そして消えゆく君の声
 脳裏に浮かぶのは、いつも病と消毒液の匂いがした部屋と、青ざめた瞼の下から暗い沼のような瞳を覗かせていた母親。


 一年前に亡くなった母親との仲は決して良好とは言えなかった。

 というより、母親にとっての自分は出来の悪い息子で、はっきり言えば失敗作だった。

 部屋を見舞うと明らかにがっかりした顔をされたし、二言目には兄の居場所を訊かれた。

 それでも。


「…………」


 無言で頷く。
 自分の中には、ずっと母親に喜んでほしい、笑ってほしいという気持ちがあったから。


 兄は「そう」と微笑んで、同じ語調で続けた。


「僕はね、何とも思わなかった。本当に、全然。母さんはあんなに僕を気に入っていたのにね。それで思ったんだ。僕はこれからずっと、こんな風に生きていくのかなって」

「それ、は」

「だから、一年試してみることにした。

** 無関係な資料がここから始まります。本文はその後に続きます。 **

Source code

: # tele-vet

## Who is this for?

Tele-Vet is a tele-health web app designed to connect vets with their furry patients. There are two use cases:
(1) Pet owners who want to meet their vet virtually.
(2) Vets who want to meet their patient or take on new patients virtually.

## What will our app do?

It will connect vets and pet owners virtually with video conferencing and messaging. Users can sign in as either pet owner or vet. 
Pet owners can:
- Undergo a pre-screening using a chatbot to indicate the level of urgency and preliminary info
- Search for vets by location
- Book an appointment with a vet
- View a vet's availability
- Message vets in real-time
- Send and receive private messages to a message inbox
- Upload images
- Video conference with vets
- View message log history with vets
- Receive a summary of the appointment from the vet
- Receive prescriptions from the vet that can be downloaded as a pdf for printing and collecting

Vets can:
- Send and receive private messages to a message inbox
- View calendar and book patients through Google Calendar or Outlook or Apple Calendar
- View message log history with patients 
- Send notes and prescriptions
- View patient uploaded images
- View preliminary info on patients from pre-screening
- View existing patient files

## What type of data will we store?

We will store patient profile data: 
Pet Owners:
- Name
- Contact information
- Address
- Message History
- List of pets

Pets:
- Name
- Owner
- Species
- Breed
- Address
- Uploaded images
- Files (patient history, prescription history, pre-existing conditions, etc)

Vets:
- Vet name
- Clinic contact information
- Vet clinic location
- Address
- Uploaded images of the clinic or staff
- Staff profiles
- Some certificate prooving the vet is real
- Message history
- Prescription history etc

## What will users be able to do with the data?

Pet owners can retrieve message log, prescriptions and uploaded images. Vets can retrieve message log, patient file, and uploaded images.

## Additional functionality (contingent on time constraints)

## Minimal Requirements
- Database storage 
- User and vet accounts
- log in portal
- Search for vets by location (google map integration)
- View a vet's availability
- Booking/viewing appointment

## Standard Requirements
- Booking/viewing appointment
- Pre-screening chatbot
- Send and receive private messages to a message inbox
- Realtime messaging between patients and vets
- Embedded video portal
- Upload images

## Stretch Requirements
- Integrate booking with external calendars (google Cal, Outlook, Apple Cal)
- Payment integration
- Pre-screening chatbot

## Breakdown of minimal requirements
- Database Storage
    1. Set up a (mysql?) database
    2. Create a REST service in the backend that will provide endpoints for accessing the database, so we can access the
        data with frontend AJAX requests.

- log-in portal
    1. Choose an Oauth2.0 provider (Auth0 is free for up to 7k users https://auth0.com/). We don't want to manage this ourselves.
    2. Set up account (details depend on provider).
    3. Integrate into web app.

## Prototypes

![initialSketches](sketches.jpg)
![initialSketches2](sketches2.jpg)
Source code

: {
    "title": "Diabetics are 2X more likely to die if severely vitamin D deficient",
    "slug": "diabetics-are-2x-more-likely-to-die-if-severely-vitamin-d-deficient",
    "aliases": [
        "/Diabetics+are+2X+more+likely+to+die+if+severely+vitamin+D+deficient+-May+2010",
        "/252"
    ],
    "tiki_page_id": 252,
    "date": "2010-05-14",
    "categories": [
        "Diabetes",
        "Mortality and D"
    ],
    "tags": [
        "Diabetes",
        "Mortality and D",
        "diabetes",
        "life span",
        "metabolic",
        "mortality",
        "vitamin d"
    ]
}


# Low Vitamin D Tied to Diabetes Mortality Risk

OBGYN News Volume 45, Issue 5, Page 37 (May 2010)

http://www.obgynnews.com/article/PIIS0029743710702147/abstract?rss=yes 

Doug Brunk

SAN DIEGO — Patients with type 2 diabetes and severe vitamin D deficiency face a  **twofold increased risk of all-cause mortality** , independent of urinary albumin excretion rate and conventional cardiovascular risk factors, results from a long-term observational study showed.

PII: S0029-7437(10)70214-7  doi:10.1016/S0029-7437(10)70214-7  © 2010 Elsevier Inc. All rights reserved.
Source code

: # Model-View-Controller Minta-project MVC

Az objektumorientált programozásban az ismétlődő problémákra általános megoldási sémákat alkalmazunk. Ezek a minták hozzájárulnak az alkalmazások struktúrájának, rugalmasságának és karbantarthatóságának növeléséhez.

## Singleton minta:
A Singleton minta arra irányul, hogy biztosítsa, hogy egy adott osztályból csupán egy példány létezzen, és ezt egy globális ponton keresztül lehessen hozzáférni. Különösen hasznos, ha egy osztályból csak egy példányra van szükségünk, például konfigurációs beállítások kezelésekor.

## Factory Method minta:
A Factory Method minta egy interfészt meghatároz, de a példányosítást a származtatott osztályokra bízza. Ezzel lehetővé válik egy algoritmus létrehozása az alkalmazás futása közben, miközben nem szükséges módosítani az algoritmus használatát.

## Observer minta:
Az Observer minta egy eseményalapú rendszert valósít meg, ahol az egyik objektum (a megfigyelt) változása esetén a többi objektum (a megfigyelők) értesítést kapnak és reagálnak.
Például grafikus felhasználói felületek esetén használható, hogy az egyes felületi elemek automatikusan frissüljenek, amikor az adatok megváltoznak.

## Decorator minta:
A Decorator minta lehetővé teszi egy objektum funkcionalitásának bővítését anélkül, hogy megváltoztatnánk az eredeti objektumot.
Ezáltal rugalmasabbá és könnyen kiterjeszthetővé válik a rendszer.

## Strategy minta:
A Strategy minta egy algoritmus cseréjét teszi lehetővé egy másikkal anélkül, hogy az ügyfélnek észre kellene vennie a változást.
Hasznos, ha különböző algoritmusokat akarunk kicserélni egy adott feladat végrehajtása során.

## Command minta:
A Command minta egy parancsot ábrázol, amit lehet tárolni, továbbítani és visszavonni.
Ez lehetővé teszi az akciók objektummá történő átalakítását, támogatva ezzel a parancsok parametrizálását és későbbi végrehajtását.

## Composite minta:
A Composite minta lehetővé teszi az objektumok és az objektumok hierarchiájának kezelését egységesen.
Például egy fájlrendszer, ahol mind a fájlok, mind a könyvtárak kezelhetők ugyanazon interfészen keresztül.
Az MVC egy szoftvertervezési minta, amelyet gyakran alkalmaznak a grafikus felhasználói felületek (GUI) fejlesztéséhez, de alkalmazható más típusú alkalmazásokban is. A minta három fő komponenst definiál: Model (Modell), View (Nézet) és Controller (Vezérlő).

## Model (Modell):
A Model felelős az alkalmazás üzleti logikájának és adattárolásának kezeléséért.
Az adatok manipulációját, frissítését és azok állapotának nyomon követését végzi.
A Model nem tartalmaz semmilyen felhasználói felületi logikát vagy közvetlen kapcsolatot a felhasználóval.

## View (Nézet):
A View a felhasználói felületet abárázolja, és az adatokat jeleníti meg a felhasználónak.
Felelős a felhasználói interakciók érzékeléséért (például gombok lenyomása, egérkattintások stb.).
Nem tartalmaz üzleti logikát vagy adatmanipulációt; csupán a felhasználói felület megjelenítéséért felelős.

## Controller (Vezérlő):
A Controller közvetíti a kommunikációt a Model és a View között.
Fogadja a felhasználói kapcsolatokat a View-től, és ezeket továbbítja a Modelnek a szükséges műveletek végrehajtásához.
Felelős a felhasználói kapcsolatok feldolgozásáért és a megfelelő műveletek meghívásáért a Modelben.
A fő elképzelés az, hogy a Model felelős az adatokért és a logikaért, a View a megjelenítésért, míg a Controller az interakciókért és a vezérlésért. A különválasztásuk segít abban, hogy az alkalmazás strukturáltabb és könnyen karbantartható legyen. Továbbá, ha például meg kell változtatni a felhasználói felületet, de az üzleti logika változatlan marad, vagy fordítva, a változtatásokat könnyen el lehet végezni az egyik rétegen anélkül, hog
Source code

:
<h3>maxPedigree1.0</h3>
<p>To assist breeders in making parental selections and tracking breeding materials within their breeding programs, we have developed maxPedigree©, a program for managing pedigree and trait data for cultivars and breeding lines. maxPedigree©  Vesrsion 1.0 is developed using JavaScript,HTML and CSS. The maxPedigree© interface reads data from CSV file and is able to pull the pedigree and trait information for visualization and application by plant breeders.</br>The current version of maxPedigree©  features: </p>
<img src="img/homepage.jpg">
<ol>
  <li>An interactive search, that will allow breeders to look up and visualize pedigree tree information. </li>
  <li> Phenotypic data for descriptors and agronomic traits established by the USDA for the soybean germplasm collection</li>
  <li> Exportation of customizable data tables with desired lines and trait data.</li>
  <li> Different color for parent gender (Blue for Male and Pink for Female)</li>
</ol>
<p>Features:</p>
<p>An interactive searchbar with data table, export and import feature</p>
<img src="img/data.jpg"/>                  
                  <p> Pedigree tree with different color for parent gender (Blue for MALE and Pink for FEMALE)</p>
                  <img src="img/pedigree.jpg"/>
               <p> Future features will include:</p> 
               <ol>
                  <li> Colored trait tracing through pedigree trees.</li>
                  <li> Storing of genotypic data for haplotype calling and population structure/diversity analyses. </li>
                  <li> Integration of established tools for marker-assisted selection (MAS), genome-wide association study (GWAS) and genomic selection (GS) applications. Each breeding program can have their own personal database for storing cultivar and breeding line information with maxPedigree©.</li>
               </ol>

一年間色んなものを見て、色んなことをして、それでも変わらなかったら、もうやめようと。でも」


 眉を下げて、目を細める。

 比較的最近見かけるようになった「困ったような笑顔」


「やっぱり、何も起こらなかったね」


 まるで気に留めてなさそうな諦観の言葉が、深く胸に刺さった。